🤖 AI Summary
Current visual place recognition methods exhibit limited performance in cluttered indoor environments, primarily due to their neglect of object-oriented structural information. To address this, we propose an object-aware coarse-to-fine room re-identification framework that systematically integrates multi-granularity object cues—including global contextual features, instance segmentation masks, keypoint-guided local regions, and object-level representations—for the first time. Our method leverages vision transformers for multi-scale feature extraction and incorporates hierarchical feature fusion with ranking optimization, enabling modular component substitution without compromising stability.
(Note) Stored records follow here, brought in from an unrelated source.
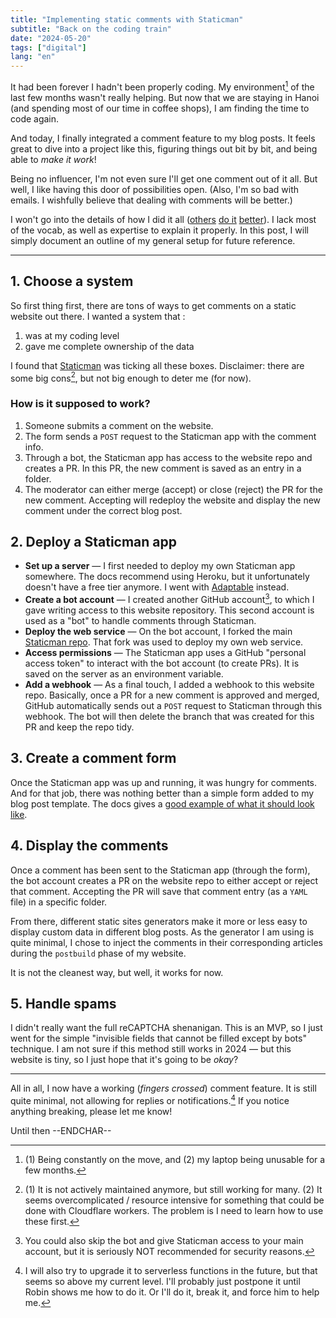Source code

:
 ```yaml
---
title: "Implementing static comments with Staticman"
subtitle: "Back on the coding train"
date: "2024-05-20"
tags: ["digital"]
lang: "en"
---
```


It had been forever I hadn't been properly coding. My environment[^1] of the last few months wasn't really helping. But now that we are staying in Hanoi (and spending most of our time in coffee shops), I am finding the time to code again.

And today, I finally integrated a comment feature to my blog posts. It feels great to dive into a project like this, figuring things out bit by bit, and being able to _make it work_!

Being no influencer, I'm not even sure I'll get one comment out of it all. But well, I like having this door of possibilities open. (Also, I'm so bad with emails. I wishfully believe that dealing with comments will be better.)

I won't go into the details of how I did it all ([others](https://spinningnumbers.org/a/staticman-heroku.html) [do it](https://travisdowns.github.io/blog/2020/02/05/now-with-comments.html) [better](https://mademistakes.com/mastering-jekyll/static-comments-improved/)). I lack most of the vocab, as well as expertise to explain it properly. In this post, I will simply document an outline of my general setup for future reference.

---

## 1. Choose a system

So first thing first, there are tons of ways to get comments on a static website out there. I wanted a system that :

1. was at my coding level
2. gave me complete ownership of the data

I found that [Staticman](https://staticman.net/) was ticking all these boxes. Disclaimer: there are some big cons[^2], but not big enough to deter me (for now).

<aside>

### How is it supposed to work?

1. Someone submits a comment on the website.
2. The form sends a `POST` request to the Staticman app with the comment info.
3. Through a bot, the Staticman app has access to the website repo and creates a PR. In this PR, the new comment is saved as an entry in a folder.
4. The moderator can either merge (accept) or close (reject) the PR for the new comment. Accepting will redeploy the website and display the new comment under the correct blog post.

</aside>

## 2. Deploy a Staticman app

- **Set up a server** — I first needed to deploy my own Staticman app somewhere. The docs recommend using Heroku, but it unfortunately doesn't have a free tier anymore. I went with [Adaptable](https://adaptable.io/) instead.
- **Create a bot account** — I created another GitHub account[^3], to which I gave writing access to this website repository. This second account is used as a "bot" to handle comments through Staticman.
- **Deploy the web service** — On the bot account, I forked the main [Staticman repo](https://github.com/eduardoboucas/staticman). That fork was used to deploy my own web service.
- **Access permissions** — The Staticman app uses a GitHub "personal access token" to interact with the bot account (to create PRs). It is saved on the server as an environment variable.
- **Add a webhook** — As a final touch, I added a webhook to this website repo. Basically, once a PR for a new comment is approved and merged, GitHub automatically sends out a `POST` request to Staticman through this webhook. The bot will then delete the branch that was created for this PR and keep the repo tidy.

## 3. Create a comment form

Once the Staticman app was up and running, it was hungry for comments. And for that job, there was nothing better than a simple form added to my blog post template. The docs gives a [good example of what it should look like](https://staticman.net/docs/getting-started.html#step-4-hook-up-your-forms).

## 4. Display the comments

Once a comment has been sent to the Staticman app (through the form), the bot account creates a PR on the website repo to either accept or reject that comment. Accepting the PR will save that comment entry (as a `YAML` file) in a specific folder.

From there, different static sites generators make it more or less easy to display custom data in different blog posts. As the generator I am using is quite minimal, I chose to inject the comments in their corresponding articles during the `postbuild` phase of my website.

It is not the cleanest way, but well, it works for now.

## 5. Handle spams

I didn't really want the full reCAPTCHA shenanigan. This is an MVP, so I just went for the simple "invisible fields that cannot be filled except by bots" technique. I am not sure if this method still works in 2024 — but this website is tiny, so I just hope that it's going to be _okay_?

---

All in all, I now have a working (_fingers crossed_) comment feature. It is still quite minimal, not allowing for replies or notifications.[^4] If you notice anything breaking, please let me know!

Until then --ENDCHAR--

[^1]: (1) Being constantly on the move, and (2) my laptop being unusable for a few months.
[^2]: (1) It is not actively maintained anymore, but still working for many. (2) It seems overcomplicated / resource intensive for something that could be done with Cloudflare workers. The problem is I need to learn how to use these first.
[^3]: You could also skip the bot and give Staticman access to your main account, but it is seriously NOT recommended for security reasons.
[^4]: I will also try to upgrade it to serverless functions in the future, but that seems so above my current level. I'll probably just postpone it until Robin shows me how to do it. Or I'll do it, break it, and force him to help me.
Evaluated on four new large-scale benchmarks—MPReID, HMReID, GibsonReID, and ReplicaReID—the approach consistently outperforms state-of-the-art methods, achieving mAP improvements of 6%–80%. It demonstrates significantly enhanced robustness to viewpoint variations and superior cross-scene generalization capability.
📝 Abstract
Room reidentification (ReID) is a challenging yet essential task with numerous applications in fields such as augmented reality (AR) and homecare robotics. Existing visual place recognition (VPR) methods, which typically rely on global descriptors or aggregate local features, often struggle in cluttered indoor environments densely populated with man-made objects. These methods tend to overlook the crucial role of object-oriented information. To address this, we propose AirRoom, an object-aware pipeline that integrates multi-level object-oriented information-from global context to object patches, object segmentation, and keypoints-utilizing a coarse-to-fine retrieval approach. Extensive experiments on four newly constructed datasets-MPReID, HMReID, GibsonReID, and ReplicaReID-demonstrate that AirRoom outperforms state-of-the-art (SOTA) models across nearly all evaluation metrics, with improvements ranging from 6% to 80%. Moreover, AirRoom exhibits significant flexibility, allowing various modules within the pipeline to be substituted with different alternatives without compromising overall performance. It also shows robust and consistent performance under diverse viewpoint variations.